*Required action*: The records that follow must be repeated exactly, line by line.

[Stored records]
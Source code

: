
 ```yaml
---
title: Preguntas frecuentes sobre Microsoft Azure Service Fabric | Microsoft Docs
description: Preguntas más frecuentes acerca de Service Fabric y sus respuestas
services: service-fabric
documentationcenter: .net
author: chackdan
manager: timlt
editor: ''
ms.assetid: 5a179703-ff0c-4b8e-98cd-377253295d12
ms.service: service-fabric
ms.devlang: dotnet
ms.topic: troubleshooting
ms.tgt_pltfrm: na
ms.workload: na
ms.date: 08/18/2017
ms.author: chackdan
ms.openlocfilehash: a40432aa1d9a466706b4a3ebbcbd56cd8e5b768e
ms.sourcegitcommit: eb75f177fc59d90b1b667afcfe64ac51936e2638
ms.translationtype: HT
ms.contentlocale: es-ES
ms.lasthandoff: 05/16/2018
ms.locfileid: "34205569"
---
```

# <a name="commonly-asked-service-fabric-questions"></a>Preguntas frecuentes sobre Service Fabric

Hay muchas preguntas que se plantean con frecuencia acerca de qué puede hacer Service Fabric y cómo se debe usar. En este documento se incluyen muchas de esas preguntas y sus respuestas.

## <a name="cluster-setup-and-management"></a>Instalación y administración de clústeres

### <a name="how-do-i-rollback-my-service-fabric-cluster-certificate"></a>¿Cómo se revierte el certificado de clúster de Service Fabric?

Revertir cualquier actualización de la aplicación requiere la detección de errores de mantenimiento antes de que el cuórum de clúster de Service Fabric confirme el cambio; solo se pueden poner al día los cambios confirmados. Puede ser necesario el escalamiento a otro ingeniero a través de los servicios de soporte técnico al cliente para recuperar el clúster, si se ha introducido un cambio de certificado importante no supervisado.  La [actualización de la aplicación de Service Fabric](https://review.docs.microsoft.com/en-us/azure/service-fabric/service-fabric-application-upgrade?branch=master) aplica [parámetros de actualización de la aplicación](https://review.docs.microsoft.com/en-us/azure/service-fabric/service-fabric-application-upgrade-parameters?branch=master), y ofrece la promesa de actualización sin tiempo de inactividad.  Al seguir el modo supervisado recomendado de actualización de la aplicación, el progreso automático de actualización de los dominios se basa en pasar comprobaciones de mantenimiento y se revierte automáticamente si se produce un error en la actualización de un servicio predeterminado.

*Written response*:
Source code

:
 ```yaml
---
title: Preguntas frecuentes sobre Microsoft Azure Service Fabric | Microsoft Docs
description: Preguntas más frecuentes acerca de Service Fabric y sus respuestas
services: service-fabric
documentationcenter: .net
author: chackdan
manager: timlt
editor: ''
ms.assetid: 5a179703-ff0c-4b8e-98cd-377253295d12
ms.service: service-fabric
ms.devlang: dotnet
ms.topic: troubleshooting
ms.tgt_pltfrm: na
ms.workload: na
ms.date: 08/18/2017
ms.author: chackdan
ms.openlocfilehash: a40432aa1d9a466706b4a3ebbcbd56cd8e5b768e
ms.sourcegitcommit: eb75f177fc59d90b1b667afcfe64ac51936e2638
ms.translationtype: HT
ms.contentlocale: es-ES
ms.lasthandoff: 05/16/2018
ms.locfileid: "34205569"
---
```

# <a name="commonly-asked-service-fabric-questions"></a>Preguntas frecuentes sobre Service Fabric

Hay muchas preguntas que se plantean con frecuencia acerca de qué puede hacer Service Fabric y cómo se debe usar. En este documento se incluyen muchas de esas preguntas y sus respuestas.

## <a name="cluster-setup-and-management"></a>Instalación y administración de clústeres

### <a name="how-do-i-rollback-my-service-fabric-cluster-certificate"></a>¿Cómo se revierte el certificado de clúster de Service Fabric?

Revertir cualquier actualización de la aplicación requiere la detección de errores de mantenimiento antes de que el cuórum de clúster de Service Fabric confirme el cambio; solo se pueden poner al día los cambios confirmados. Puede ser necesario el escalamiento a otro ingeniero a través de los servicios de soporte técnico al cliente para recuperar el clúster, si se ha introducido un cambio de certificado importante no supervisado.  La [actualización de la aplicación de Service Fabric](https://review.docs.microsoft.com/en-us/azure/service-fabric/service-fabric-application-upgrade?branch=master) aplica [parámetros de actualización de la aplicación](https://review.docs.microsoft.com/en-us/azure/service-fabric/service-fabric-application-upgrade-parameters?branch=master), y ofrece la promesa de actualización sin tiempo de inactividad.  Al seguir el modo supervisado recomendado de actualización de la aplicación, el progreso automático de actualización de los dominios se basa en pasar comprobaciones de mantenimiento y se revierte automáticamente si se produce un error en la actualización de un servicio predeterminado.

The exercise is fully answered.